In this regard, there are important evidence gaps for some products and regions, particularly in the developing world (Deconinck and Toyama, 2022[9]) (Edelen et al., 2017[10]). Practical challenges in the developing world include a diversity of production systems, a lack of reliable data, and highly diverse natural contexts (Basset-Mens et al., 2021[11]). The problem here is not merely about a lack of activity data (e.g. farm level data), but also gaps regarding the models used to estimate emissions: available models have often been developed and validated for countries with more temperate climates and may not be appropriate, for example, for tropical agriculture. In terms of the “building blocks” identified in this report, this corresponds to a lack of suitable Tier 3 science-based methods (Chapter 5).
In response, global initiatives have emerged to provide greater “regionalisation” of LCA databases. The UNEP-led Life Cycle Initiative is a global, public-private multi-stakeholder initiative that promotes the establishment of regionally representative databases for LCA studies.6 It focuses on creating national LCA databases that can better reflect local conditions and cover sectors and products most critical for each country, using methodologies, data quality assurance mechanisms, and data format requirements in accordance with widely adopted standards. One concrete project under this initiative was a cooperation between Ecoinvent and the Brazilian Agricultural Research Corporation (Embrapa), which resulted in the creation of more regionalised Brazilian land use change data. Research using this granular sub-national level data demonstrated the importance of going beyond national-level data, particularly for large and heterogenous countries like Brazil: national-level data misrepresents direct land use change emissions for many agricultural products (Donke et al., 2020[12]; Novaes et al., 2017[13]). Similar initiatives to improve LCA databases in low- and middle-income countries should be encouraged.
Populating an LCA database ideally happens based on primary research rather than extrapolation from other data points. There may be data gaps when some activities in some regions have not been studied. The data actually available in LCA databases are often the cumulative result of many ad hoc research projects, rather than a deliberately planned effort to fill in data gaps. It would be helpful to have a more explicit strategy to identifying and addressing data gaps in LCA databases. Publicly funded research (e.g. by agricultural research institutes) can play an important role here.
Data quality ratings can be a useful tool in prioritising new research. LCA databases often compute a data quality rating reflecting how representative an estimate is in terms of geography, technology, time, and precision. The Ecoinvent data quality guidelines (Weidema et al., 2013[14]) are used as a reference across many databases. Some databases also rely on supplementary requirements and product rules for their data quality ratings. For example, Agri-footprint’s data quality ratings for feed materials follow the EU Product Environmental Footprint methodology.

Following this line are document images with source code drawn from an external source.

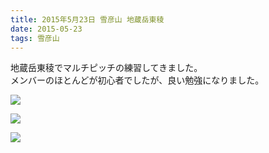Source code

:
 ```yaml
---
title: 2015年5月23日 雪彦山 地蔵岳東稜
date: 2015-05-23
tags: 雪彦山
---
```


地蔵岳東稜でマルチピッチの練習してきました。  
メンバーのほとんどが初心者でしたが、良い勉強になりました。  

![](/2015/05/23/20150523/image5_2.jpg)  

![](/2015/05/23/20150523/image4.jpg)  

![](/2015/05/23/20150523/image6.jpg)
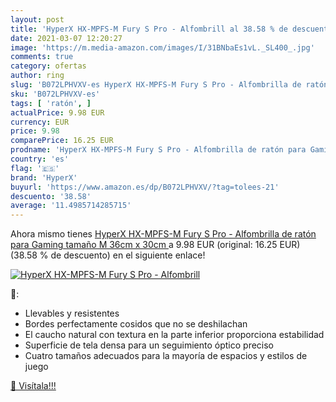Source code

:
 ```yaml
---
layout: post
title: 'HyperX HX-MPFS-M Fury S Pro - Alfombrill al 38.58 % de descuento'
date: 2021-03-07 12:20:27
image: 'https://m.media-amazon.com/images/I/31BNbaEs1vL._SL400_.jpg'
comments: true
category: ofertas
author: ring
slug: 'B072LPHVXV-es HyperX HX-MPFS-M Fury S Pro - Alfombrilla de ratón para...'
sku: 'B072LPHVXV-es'
tags: [ 'ratón', ]
actualPrice: 9.98 EUR
currency: EUR
price: 9.98
comparePrice: 16.25 EUR
prodname: 'HyperX HX-MPFS-M Fury S Pro - Alfombrilla de ratón para Gaming  tamaño M  36cm x 30cm '
country: 'es'
flag: '🇪🇸'
brand: 'HyperX'
buyurl: 'https://www.amazon.es/dp/B072LPHVXV/?tag=tolees-21'
descuento: '38.58'
average: '11.4985714285715'
---
```


Ahora mismo tienes [HyperX HX-MPFS-M Fury S Pro - Alfombrilla de ratón para Gaming  tamaño M  36cm x 30cm ](https://www.amazon.es/dp/B072LPHVXV/?tag=tolees-21) a 9.98 EUR (original: 16.25 EUR) (38.58 %  de descuento) en el siguiente enlace!

[![HyperX HX-MPFS-M Fury S Pro - Alfombrill](https://m.media-amazon.com/images/I/31BNbaEs1vL._SL400_.jpg)](https://www.amazon.es/dp/B072LPHVXV/?tag=tolees-21)

🔎:

- Llevables y resistentes
- Bordes perfectamente cosidos que no se deshilachan
- El caucho natural con textura en la parte inferior proporciona estabilidad
- Superficie de tela densa para un seguimiento óptico preciso
- Cuatro tamaños adecuados para la mayoría de espacios y estilos de juego

[🛒 Visítala!!!](https://www.amazon.es/dp/B072LPHVXV/?tag=tolees-21)
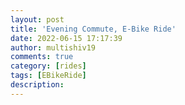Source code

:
 ```yaml
---
layout: post
title: 'Evening Commute, E-Bike Ride'
date: 2022-06-15 17:17:39
author: multishiv19
comments: true
category: [rides]
tags: [EBikeRide]
description: 
---
```


<div width='100%' class='strava-embed-placeholder' data-embed-type='activity' data-embed-id='7311056651'></div>
<script src='https://strava-embeds.com/embed.js'></script>
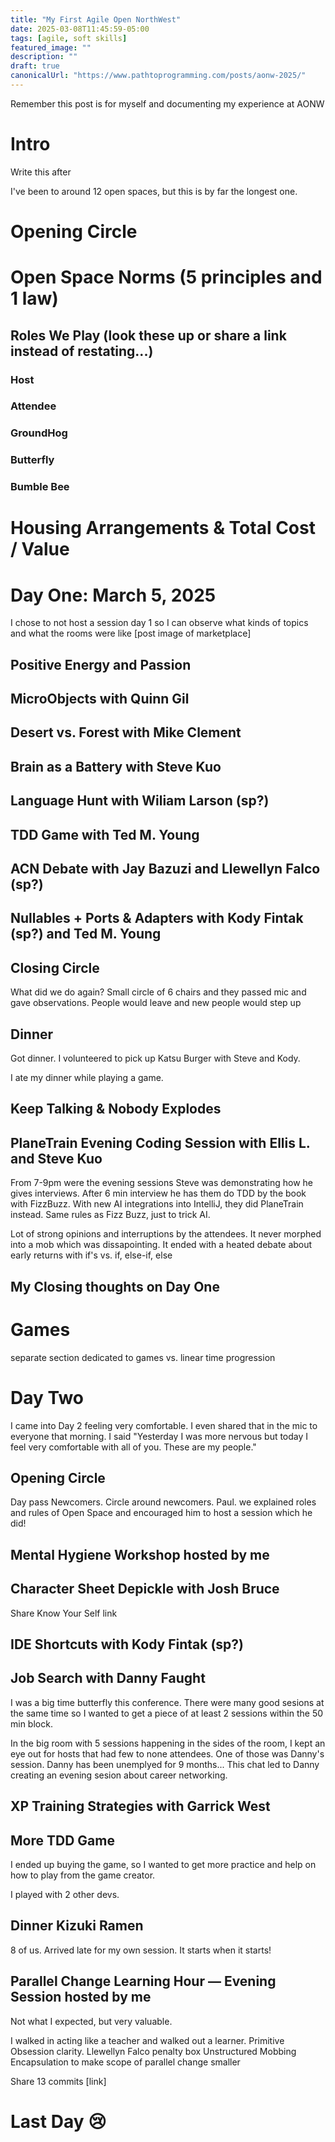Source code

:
 ```yaml
---
title: "My First Agile Open NorthWest"
date: 2025-03-08T11:45:59-05:00
tags: [agile, soft skills]
featured_image: ""
description: ""
draft: true
canonicalUrl: "https://www.pathtoprogramming.com/posts/aonw-2025/"
---
```


Remember this post is for myself and documenting my experience at AONW

# Intro

Write this after

I've been to around 12 open spaces, but this is by far the longest one.


# Opening Circle


# Open Space Norms (5 principles and 1 law)

## Roles We Play (look these up or share a link instead of restating...)

### Host


### Attendee


### GroundHog

### Butterfly

### Bumble Bee

# Housing Arrangements & Total Cost / Value


# Day One: March 5, 2025

I chose to not host a session day 1 so I can observe what kinds of topics and what the rooms were like
[post image of marketplace]

## Positive Energy and Passion


## MicroObjects with Quinn Gil

## Desert vs. Forest with Mike Clement

## Brain as a Battery with Steve Kuo

## Language Hunt with Wiliam Larson (sp?)

## TDD Game with Ted M. Young

## ACN Debate with Jay Bazuzi and Llewellyn Falco (sp?)

## Nullables + Ports & Adapters with Kody Fintak (sp?) and Ted M. Young

## Closing Circle

What did we do again?
Small circle of 6 chairs and they passed mic and gave observations. People would leave and new people would step up

## Dinner

Got dinner. I volunteered to pick up Katsu Burger with Steve and Kody.

I ate my dinner while playing a game.

## Keep Talking & Nobody Explodes


## PlaneTrain Evening Coding Session with Ellis L. and Steve Kuo

From 7-9pm were the evening sessions
Steve was demonstrating how he gives interviews. After 6 min interview he has them do TDD by the book with FizzBuzz.
With new AI integrations into IntelliJ, they did PlaneTrain instead. Same rules as Fizz Buzz, just to trick AI.

Lot of strong opinions and interruptions by the attendees. It never morphed into a mob which was dissapointing. It ended with a heated debate about early returns with if's vs. if, else-if, else

## My Closing thoughts on Day One

# Games
separate section dedicated to games vs. linear time progression

# Day Two

I came into Day 2 feeling very comfortable. I even shared that in the mic to everyone that morning. I said "Yesterday I was more nervous but today I feel very comfortable with all of you. These are my people."

## Opening Circle

Day pass Newcomers. Circle around newcomers. Paul. we explained roles and rules of Open Space and encouraged him to host a session which he did!


## Mental Hygiene Workshop hosted by me


## Character Sheet Depickle with Josh Bruce

Share Know Your Self link

## IDE Shortcuts with Kody Fintak (sp?)

## Job Search with Danny Faught

I was a big time butterfly this conference. There were many good sesions at the same time so I wanted to get a piece of at least 2 sessions within the 50 min block.

In the big room with 5 sessions happening in the sides of the room, I kept an eye out for hosts that had few to none attendees. One of those was Danny's session. Danny has been unemplyed for 9 months...
This chat led to Danny creating an evening sesion about career networking.

## XP Training Strategies with Garrick West


## More TDD Game

I ended up buying the game, so I wanted to get more practice and help on how to play from the game creator.

I played with 2 other devs.

## Dinner Kizuki Ramen

8 of us.
Arrived late for my own session. It starts when it starts!


## Parallel Change Learning Hour — Evening Session hosted by me


Not what I expected, but very valuable.

I walked in acting like a teacher and walked out a learner.
Primitive Obsession clarity.
Llewellyn Falco penalty box
Unstructured Mobbing
Encapsulation to make scope of parallel change smaller

Share 13 commits [link]



# Last Day 😢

7.4. Interconnectedness and interoperability of LCA databases
Copy link to 7.4. Interconnectedness and interoperability of LCA databasesBecause they take a life-cycle perspective, LCA databases are often built on a “modular” principle, where results from one LCA (e.g. fertiliser) become an input in another LCA (e.g. wheat), which may in turn be an input for yet other LCAs (e.g. bread). In many cases, information originally came from a different LCA database. This leads to a certain level of interconnectedness. For example, both Agri-footprint and the World Food LCA database (WFLDB) use Ecoinvent as a background database for fuel and energy. Similarly, the Australian National Life Cycle Inventory Database (AusLCI) combines Australian data with selected emissions factors adapted from the Ecoinvent database.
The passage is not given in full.